Direct payments, a cash payment made by local authorities instead of providing direct services, was a major victory for the disability movement’s struggle for Independent Living. Throughout the eighties and early nineties people had to go through the arduous process of individually negotiating with Councils to receive cash to arrange their own care. Thankfully in 1996 this was put on a legal footing.
Direct payments are important in empowering people. The disabled person manages how their needs are addressed and also as an employer, there is a shift in the relationship with the person who assists them. This worker has often been known as a ‘carer’, a problematic term which also causes confusion with any unpaid helper, (a partner, friend or relative) who is also known as a ‘Carer’. Now the preferred term for the worker is ”Personal Assistant” who no longer “cares for” people. Rather they provide personal assistance, for which they are paid.
Anyone who is eligible for a community care services, including those with age related impairments or mental health issues are entitled to Direct Payments
To get a direct payment you need to be assessed by social services and they will decide if a person is eligible or not.

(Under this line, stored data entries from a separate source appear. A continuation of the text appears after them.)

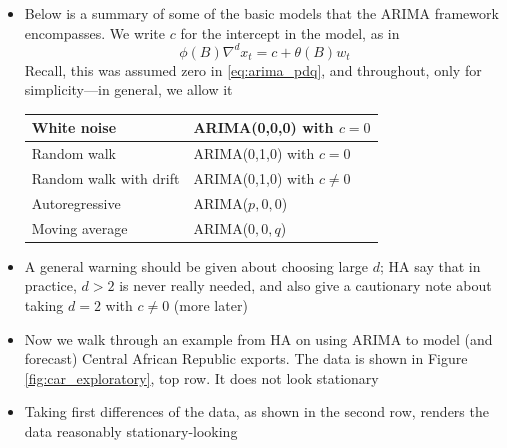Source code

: \documentclass{article}
\begin{document}
\begin{itemize}
\item Below is a summary of some of the basic models that the ARIMA framework
  encompasses. We write $c$ for the intercept in the model, as in 
  \begin{equation}
  \label{eq:arima_pdq_c}
  \phi(B) \nabla^d x_t = c + \theta(B) w_t
  \end{equation}
  Recall, this was assumed zero in \eqref{eq:arima_pdq}, and throughout, only
  for simplicity---in general, we allow it 

  \begin{center} \smallskip
  \begin{tabular}{|l|l|}
  \hline
  White noise & ARIMA(0,0,0) with $c=0$ \\
  \hline
  Random walk & ARIMA(0,1,0) with $c=0$ \\
  \hline 
  Random walk with drift & ARIMA(0,1,0) with $c \not= 0$ \\
  \hline
  Autoregressive & ARIMA($p,0,0$) \\
  \hline
  Moving average & ARIMA($0,0,q$) \\
  \hline
  \end{tabular} \smallskip
  \end{center}

\item A general warning should be given about choosing large $d$; HA say that in
  practice, $d > 2$ is never really needed, and also give a cautionary note
  about taking $d = 2$ with $c \not= 0$ (more later)

\item Now we walk through an example from HA on using ARIMA to model (and
  forecast) Central African Republic exports. The data is shown in Figure
  \ref{fig:car_exploratory}, top row. It does not look stationary  

\item Taking first differences of the data, as shown in the second row, renders
  the data reasonably stationary-looking 


\end{itemize}
\end{document}
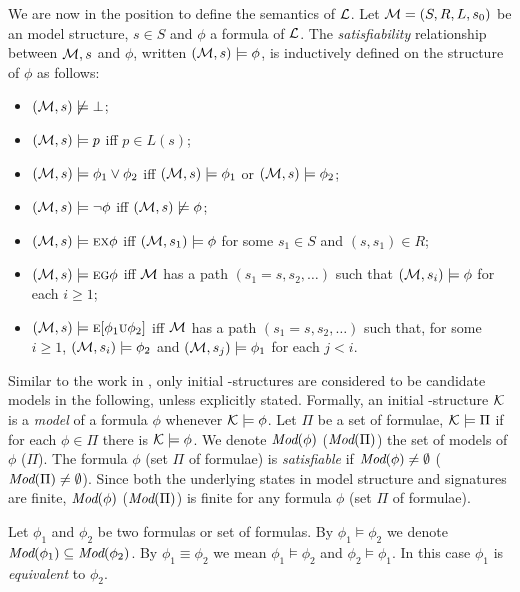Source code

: \documentclass[letterpaper]{article} %
\begin{document}
We are now in the position to define the semantics of $\cal L$.
Let ${\cal M}=(S,R,L,s_0)$ be an model structure, $s\in S$ and $\phi$ a formula of $\cal L$.
The {\em satisfiability} relationship between ${\cal M},s$ and $\phi$,
written $({\cal M},s)\models\phi$, is inductively defined on the structure of $\phi$ as follows:
\begin{itemize}
  \item $({\cal M},s)\not\models\bot$;
  \item $({\cal M},s)\models p$ iff $p\in L(s)$;
  \item $({\cal M},s)\models \phi_1\lor\phi_2$ iff
    $({\cal M},s)\models \phi_1$ or $({\cal M},s)\models \phi_2$;
  \item $({\cal M},s)\models \neg\phi$ iff  $({\cal M},s)\not\models\phi$;
  \item $({\cal M},s)\models \textsc{e}\textsc{x}\phi$ iff
    $({\cal M},s_1)\models\phi$ for some $s_1\in S$ and $(s,s_1)\in R$;
  \item $({\cal M},s)\models \textsc{e}\textsc{g}\phi$ iff
    $\cal M$ has a path $(s_1=s,s_2,\ldots)$ such that
    $({\cal M},s_i)\models\phi$ for each $i\ge 1$;
  \item $({\cal M},s)\models \textsc{e}[\phi_1\textsc{u}\phi_2]$ iff
    $\cal M$ has a path $(s_1=s,s_2,\ldots)$ such that, for some $i\ge 1$,
    $({\cal M},s_i)\models\phi_2$ and
    $({\cal M},s_j)\models\phi_1$ for each $j<i$.
\end{itemize}

Similar to the work in \cite{DBLP:journals/tcs/BrowneCG88,Bolotov:1999:JETAI},
only initial \MPK-structures are considered to be candidate models
in the following, unless explicitly stated. Formally,
an initial \MPK-structure $\cal K$ is a {\em model} of a formula $\phi$
whenever ${\cal K}\models\phi$.
Let $\Pi$ be a set of formulae, ${\cal K} \models \Pi$ if for each $\phi\in \Pi$ there is $\cal K \models \phi$.
We denote $\textit{Mod}(\phi)$  ($\textit{Mod}(\Pi)$) the set of models of $\phi$ ($\Pi$).
The formula $\phi$ (set $\Pi$ of formulae) is {\em satisfiable}
if $\textit{Mod}(\phi)\neq\emptyset$ ($\textit{Mod}(\Pi)\neq\emptyset$).
Since both the underlying states in model structure and signatures are finite, $\textit{Mod}(\phi)$ ($\textit{Mod}(\Pi)$)
is finite for any formula $\phi$ (set $\Pi$ of formulae).

Let $\phi_1$ and $\phi_2$ be two formulas or set of formulas.
By $\phi_1\models\phi_2$ we denote $\textit{Mod}(\phi_1)\subseteq\textit{Mod}(\phi_2)$.
By $\phi_1\equiv\phi_2$ we mean $\phi_1\models\phi_2$ and $\phi_2\models\phi_1$.
In this case $\phi_1$ is {\em equivalent} to $\phi_2$.
\end{document}
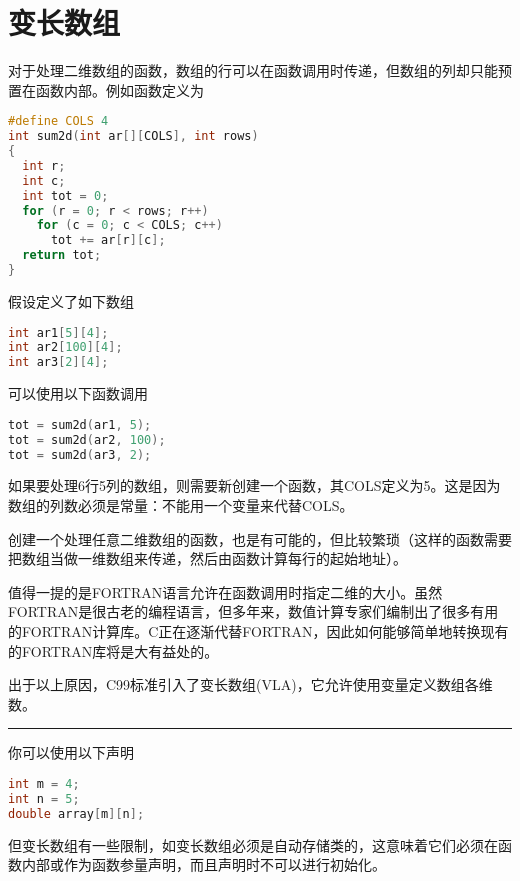 \section{变长数组}
\begin{frame}[fragile]\ft{\secname}
对于处理二维数组的函数，数组的行可以在函数调用时传递，但数组的列却只能预置在函数内部。例如函数定义为
\begin{lstlisting}[language=c,backgroundcolor=\color{red!20}]
#define COLS 4
int sum2d(int ar[][COLS], int rows)
{
  int r;
  int c;
  int tot = 0;
  for (r = 0; r < rows; r++)
    for (c = 0; c < COLS; c++)
      tot += ar[r][c];
  return tot;
}
\end{lstlisting}
\end{frame}

\begin{frame}[fragile]\ft{\secname}
假设定义了如下数组
\begin{lstlisting}[language=c,backgroundcolor=\color{red!20}]
int ar1[5][4];
int ar2[100][4];
int ar3[2][4];
\end{lstlisting}
可以使用以下函数调用
\begin{lstlisting}[language=c,backgroundcolor=\color{red!20}]
tot = sum2d(ar1, 5);
tot = sum2d(ar2, 100);
tot = sum2d(ar3, 2);
\end{lstlisting}
\end{frame}

\begin{frame}[fragile]\ft{\secname}
如果要处理6行5列的数组，则需要新创建一个函数，其COLS定义为5。这是因为数组的列数必须是常量：不能用一个变量来代替COLS。
\end{frame}

\begin{frame}[fragile]\ft{\secname}
创建一个处理任意二维数组的函数，也是有可能的，但比较繁琐（这样的函数需要把数组当做一维数组来传递，然后由函数计算每行的起始地址）。
\end{frame}

\begin{frame}[fragile]\ft{\secname}
值得一提的是\textcolor{acolor1}{FORTRAN语言允许在函数调用时指定二维的大小}。虽然FORTRAN是很古老的编程语言，但多年来，数值计算专家们编制出了很多有用的FORTRAN计算库。C正在逐渐代替FORTRAN，因此如何能够简单地转换现有的FORTRAN库将是大有益处的。
\end{frame}

\begin{frame}[fragile]\ft{\secname}
出于以上原因，C99标准引入了变长数组(VLA)，它允许使用变量定义数组各维数。\pause

\rule{\textwidth}{.2mm}
 \vspace{.1mm}

你可以使用以下声明
\begin{lstlisting}[language=c,backgroundcolor=\color{red!20}]
int m = 4;
int n = 5;
double array[m][n];
\end{lstlisting}
但变长数组有一些限制，如变长数组必须是自动存储类的，这意味着它们必须在函数内部或作为函数参量声明，而且声明时不可以进行初始化。
\end{frame}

They will also undertake an assessment to determine support needs - “we encourage people to do a self assessment beforehand and Independent Living Centres can advise with this” tipped Julie.
Direct Payments are not in addition to services already received, rather a way of allowing people a budget to make their own arrangements for some or all of their support needs. The tasks covered are Personal Care and practical tasks such as preparing meals, shopping, housework, getting out and about, and other support to live independently such as managing money, reading papers and letters if you have a visual impairment.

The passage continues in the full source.